U.S. auto giant Ford has announced that it will invest US$2.5 billion in the construction of new automobile manufacturing plants in the Mexican states of Chihuahua and Guanajuato. The announcement comes just days after South Korea’s Hyundai and Japanese carmaker Toyota revealed their plans to build automobile plants in Mexico.
Now it is abundantly clear that global automakers are ramping up in Mexico. The trend began late last year, when General Motors said it would invest $3.5 billion to expand and modernize its four auto manufacturing plants.
Ford will create 3,800 direct jobs, while Toyota said it will create in excess of 2,000 jobs in Mexico. It seems automakers are shifting from offshore to nearshore, taking advantage of Mexico’s low labor costs and proximity to the lucrative U.S. market.
Other advantages that manufacturers want to capitalize on are Mexico’s free trade agreements with nearly 45 countries and and the country’s robust transportation network that makes it easy to export cars and trucks.
In a statement, Ford announced three major projects: a new engine plant in Chihuahua, expansion of diesel engine lines in Chihuahua and a new transmission plant in Guanajuato.
“Ford is making a significant commitment to our business in Mexico with investment in two new facilities, while aiming to make our vehicles even more fuel-efficient with a new generation of engines and transmissions our team in Mexico will build,” said Joe Hinrichs, Ford’s President of The Americas.
Auto engines manufactured in Mexico will be exported to the United States, Canada, South America and the Asia-Pacific region.

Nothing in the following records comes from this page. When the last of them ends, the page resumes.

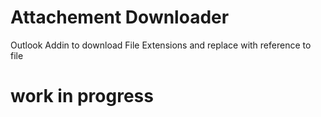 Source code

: # Attachement Downloader
Outlook Addin to download File Extensions and replace with reference to file

# work in progress

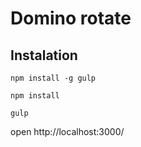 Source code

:# Domino rotate

## Instalation

`npm install -g gulp`

`npm install`

`gulp`

open http://localhost:3000/

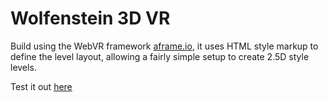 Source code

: # Wolfenstein 3D VR

Build using the WebVR framework [aframe.io]([https://aframe.io/), it uses HTML style markup to define the level layout, allowing a fairly simple setup to create 2.5D style levels.

Test it out [here](https://roskelld.github.io/Wolf3DVR/)
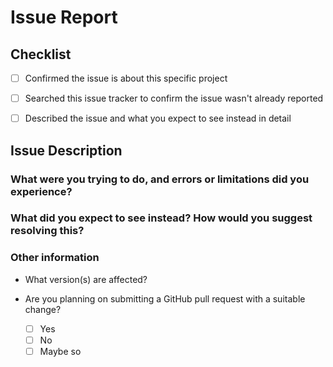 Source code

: # Issue Report

<!--- **PLEASE NOTE:** This is the issue tracker for Spyder-Infra, not problems with the Spyder application itself nor general help with Spyder. For that, please see the main Spyder repo: <https://github.com/spyder-ide/spyder> . --->

<!--- Please make sure you fill out this template completely so we can find and fix your issue. Otherwise, it may be closed. Thanks! --->

## Checklist

<!--- Mark [x] when complete --->

* [ ] Confirmed the issue is about this specific project
* [ ] Searched this issue tracker to confirm the issue wasn't already reported
* [ ] Described the issue and what you expect to see instead in detail


## Issue Description

<!--- Describe the issue you've found. --->



### What were you trying to do, and errors or limitations did you experience?

<!--- Please be as specific as you can. --->



### What did you expect to see instead? How would you suggest resolving this?

<!--- Please be as specific as you can. --->




### Other information

* What version(s) are affected?



* Are you planning on submitting a GitHub pull request with a suitable change?

    * [ ] Yes
    * [ ] No
    * [ ] Maybe so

Ford already has 11,300 employees in Mexico, and the company’s top model cars – including the Ford Fiesta, Fusion and Lincoln MKZ – are manufactured in the country. Ford has also established an Engineering Center in Mexico, which employs more than 1,100 engineers.
“Currently within Ford, Mexico is the fourth vehicle producer, the fourth largest engine producer and is the second largest nation supplying Ford’s global manufacturing facilities,” said Gabriel Lopez, Ford Mexico’s president and CEO.